• [Required action]: Please write every entry out again, exactly as it reads below.

Records supplied section start

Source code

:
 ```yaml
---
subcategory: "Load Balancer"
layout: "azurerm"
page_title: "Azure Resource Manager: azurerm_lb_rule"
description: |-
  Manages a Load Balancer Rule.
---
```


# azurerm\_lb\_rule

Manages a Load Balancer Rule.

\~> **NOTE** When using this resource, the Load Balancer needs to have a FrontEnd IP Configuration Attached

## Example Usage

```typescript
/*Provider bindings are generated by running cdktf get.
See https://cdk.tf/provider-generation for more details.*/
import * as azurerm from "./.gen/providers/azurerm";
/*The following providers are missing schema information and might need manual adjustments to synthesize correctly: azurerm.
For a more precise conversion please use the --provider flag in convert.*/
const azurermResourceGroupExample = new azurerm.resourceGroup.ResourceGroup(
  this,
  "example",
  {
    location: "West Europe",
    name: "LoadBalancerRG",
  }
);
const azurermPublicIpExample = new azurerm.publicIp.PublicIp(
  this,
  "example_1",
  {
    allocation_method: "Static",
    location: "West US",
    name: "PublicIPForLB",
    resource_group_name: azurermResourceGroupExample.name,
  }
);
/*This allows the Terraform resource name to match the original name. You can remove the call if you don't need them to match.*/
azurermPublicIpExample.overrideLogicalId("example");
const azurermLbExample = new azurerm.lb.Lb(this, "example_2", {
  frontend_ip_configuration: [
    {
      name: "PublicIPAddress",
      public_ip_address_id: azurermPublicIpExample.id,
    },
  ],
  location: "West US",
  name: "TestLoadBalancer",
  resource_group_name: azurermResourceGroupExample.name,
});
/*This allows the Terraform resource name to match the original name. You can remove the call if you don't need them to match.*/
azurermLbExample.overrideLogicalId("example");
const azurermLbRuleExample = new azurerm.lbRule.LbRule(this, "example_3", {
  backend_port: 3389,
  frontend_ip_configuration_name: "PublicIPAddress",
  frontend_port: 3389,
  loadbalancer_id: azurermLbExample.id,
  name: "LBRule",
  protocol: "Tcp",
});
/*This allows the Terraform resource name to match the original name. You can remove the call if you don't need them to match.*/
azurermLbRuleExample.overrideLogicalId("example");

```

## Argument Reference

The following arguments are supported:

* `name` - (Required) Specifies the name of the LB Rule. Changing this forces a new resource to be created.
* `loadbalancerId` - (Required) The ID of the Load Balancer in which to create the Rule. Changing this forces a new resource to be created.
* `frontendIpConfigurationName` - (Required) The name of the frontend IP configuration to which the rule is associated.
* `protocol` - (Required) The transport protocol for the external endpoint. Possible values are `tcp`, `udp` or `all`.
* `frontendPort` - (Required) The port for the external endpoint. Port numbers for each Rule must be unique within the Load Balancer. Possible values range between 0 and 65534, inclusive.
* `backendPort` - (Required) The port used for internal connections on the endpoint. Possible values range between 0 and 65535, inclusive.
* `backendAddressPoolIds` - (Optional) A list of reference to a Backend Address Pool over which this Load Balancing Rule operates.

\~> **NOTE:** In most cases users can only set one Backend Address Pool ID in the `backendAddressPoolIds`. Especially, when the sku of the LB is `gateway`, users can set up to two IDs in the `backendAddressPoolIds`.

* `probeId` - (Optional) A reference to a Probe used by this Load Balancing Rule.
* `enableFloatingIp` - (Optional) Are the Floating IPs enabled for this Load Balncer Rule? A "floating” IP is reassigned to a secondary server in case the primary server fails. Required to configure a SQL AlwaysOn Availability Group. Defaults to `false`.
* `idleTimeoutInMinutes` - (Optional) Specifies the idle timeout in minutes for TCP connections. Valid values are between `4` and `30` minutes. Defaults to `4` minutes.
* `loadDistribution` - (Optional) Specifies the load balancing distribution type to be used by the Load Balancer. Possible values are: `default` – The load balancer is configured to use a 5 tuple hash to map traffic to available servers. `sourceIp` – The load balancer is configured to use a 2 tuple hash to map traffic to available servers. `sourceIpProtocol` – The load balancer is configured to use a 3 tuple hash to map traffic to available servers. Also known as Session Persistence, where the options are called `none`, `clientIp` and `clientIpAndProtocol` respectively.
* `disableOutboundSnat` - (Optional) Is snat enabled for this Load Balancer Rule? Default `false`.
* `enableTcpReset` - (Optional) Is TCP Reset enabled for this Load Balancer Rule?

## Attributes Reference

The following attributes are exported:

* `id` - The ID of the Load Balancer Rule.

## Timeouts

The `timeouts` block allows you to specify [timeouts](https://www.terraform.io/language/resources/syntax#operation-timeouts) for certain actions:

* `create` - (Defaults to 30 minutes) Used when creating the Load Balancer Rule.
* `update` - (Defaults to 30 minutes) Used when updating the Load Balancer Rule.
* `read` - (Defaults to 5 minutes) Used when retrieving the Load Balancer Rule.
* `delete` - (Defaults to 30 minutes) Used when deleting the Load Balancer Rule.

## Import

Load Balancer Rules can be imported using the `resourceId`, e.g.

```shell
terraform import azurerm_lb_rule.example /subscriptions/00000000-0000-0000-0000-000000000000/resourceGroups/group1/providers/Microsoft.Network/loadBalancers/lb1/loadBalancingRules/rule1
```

Records supplied section end

• [Exercise result]:
Source code

:
 ```yaml
---
subcategory: "Load Balancer"
layout: "azurerm"
page_title: "Azure Resource Manager: azurerm_lb_rule"
description: |-
  Manages a Load Balancer Rule.
---
```


# azurerm\_lb\_rule

Manages a Load Balancer Rule.

\~> **NOTE** When using this resource, the Load Balancer needs to have a FrontEnd IP Configuration Attached

## Example Usage

```typescript
/*Provider bindings are generated by running cdktf get.
See https://cdk.tf/provider-generation for more details.*/
import * as azurerm from "./.gen/providers/azurerm";
/*The following providers are missing schema information and might need manual adjustments to synthesize correctly: azurerm.
For a more precise conversion please use the --provider flag in convert.*/
const azurermResourceGroupExample = new azurerm.resourceGroup.ResourceGroup(
  this,
  "example",
  {
    location: "West Europe",
    name: "LoadBalancerRG",
  }
);
const azurermPublicIpExample = new azurerm.publicIp.PublicIp(
  this,
  "example_1",
  {
    allocation_method: "Static",
    location: "West US",
    name: "PublicIPForLB",
    resource_group_name: azurermResourceGroupExample.name,
  }
);
/*This allows the Terraform resource name to match the original name. You can remove the call if you don't need them to match.*/
azurermPublicIpExample.overrideLogicalId("example");
const azurermLbExample = new azurerm.lb.Lb(this, "example_2", {
  frontend_ip_configuration: [
    {
      name: "PublicIPAddress",
      public_ip_address_id: azurermPublicIpExample.id,
    },
  ],
  location: "West US",
  name: "TestLoadBalancer",
  resource_group_name: azurermResourceGroupExample.name,
});
/*This allows the Terraform resource name to match the original name. You can remove the call if you don't need them to match.*/
azurermLbExample.overrideLogicalId("example");
const azurermLbRuleExample = new azurerm.lbRule.LbRule(this, "example_3", {
  backend_port: 3389,
  frontend_ip_configuration_name: "PublicIPAddress",
  frontend_port: 3389,
  loadbalancer_id: azurermLbExample.id,
  name: "LBRule",
  protocol: "Tcp",
});
/*This allows the Terraform resource name to match the original name. You can remove the call if you don't need them to match.*/
azurermLbRuleExample.overrideLogicalId("example");

```

## Argument Reference

The following arguments are supported:

* `name` - (Required) Specifies the name of the LB Rule. Changing this forces a new resource to be created.
* `loadbalancerId` - (Required) The ID of the Load Balancer in which to create the Rule. Changing this forces a new resource to be created.
* `frontendIpConfigurationName` - (Required) The name of the frontend IP configuration to which the rule is associated.
* `protocol` - (Required) The transport protocol for the external endpoint. Possible values are `tcp`, `udp` or `all`.
* `frontendPort` - (Required) The port for the external endpoint. Port numbers for each Rule must be unique within the Load Balancer. Possible values range between 0 and 65534, inclusive.
* `backendPort` - (Required) The port used for internal connections on the endpoint. Possible values range between 0 and 65535, inclusive.
* `backendAddressPoolIds` - (Optional) A list of reference to a Backend Address Pool over which this Load Balancing Rule operates.

\~> **NOTE:** In most cases users can only set one Backend Address Pool ID in the `backendAddressPoolIds`. Especially, when the sku of the LB is `gateway`, users can set up to two IDs in the `backendAddressPoolIds`.

* `probeId` - (Optional) A reference to a Probe used by this Load Balancing Rule.
* `enableFloatingIp` - (Optional) Are the Floating IPs enabled for this Load Balncer Rule? A "floating” IP is reassigned to a secondary server in case the primary server fails. Required to configure a SQL AlwaysOn Availability Group. Defaults to `false`.
* `idleTimeoutInMinutes` - (Optional) Specifies the idle timeout in minutes for TCP connections. Valid values are between `4` and `30` minutes. Defaults to `4` minutes.
* `loadDistribution` - (Optional) Specifies the load balancing distribution type to be used by the Load Balancer. Possible values are: `default` – The load balancer is configured to use a 5 tuple hash to map traffic to available servers. `sourceIp` – The load balancer is configured to use a 2 tuple hash to map traffic to available servers. `sourceIpProtocol` – The load balancer is configured to use a 3 tuple hash to map traffic to available servers. Also known as Session Persistence, where the options are called `none`, `clientIp` and `clientIpAndProtocol` respectively.
* `disableOutboundSnat` - (Optional) Is snat enabled for this Load Balancer Rule? Default `false`.
* `enableTcpReset` - (Optional) Is TCP Reset enabled for this Load Balancer Rule?

## Attributes Reference

The following attributes are exported:

* `id` - The ID of the Load Balancer Rule.

## Timeouts

The `timeouts` block allows you to specify [timeouts](https://www.terraform.io/language/resources/syntax#operation-timeouts) for certain actions:

* `create` - (Defaults to 30 minutes) Used when creating the Load Balancer Rule.
* `update` - (Defaults to 30 minutes) Used when updating the Load Balancer Rule.
* `read` - (Defaults to 5 minutes) Used when retrieving the Load Balancer Rule.
* `delete` - (Defaults to 30 minutes) Used when deleting the Load Balancer Rule.

## Import

Load Balancer Rules can be imported using the `resourceId`, e.g.

```shell
terraform import azurerm_lb_rule.example /subscriptions/00000000-0000-0000-0000-000000000000/resourceGroups/group1/providers/Microsoft.Network/loadBalancers/lb1/loadBalancingRules/rule1
```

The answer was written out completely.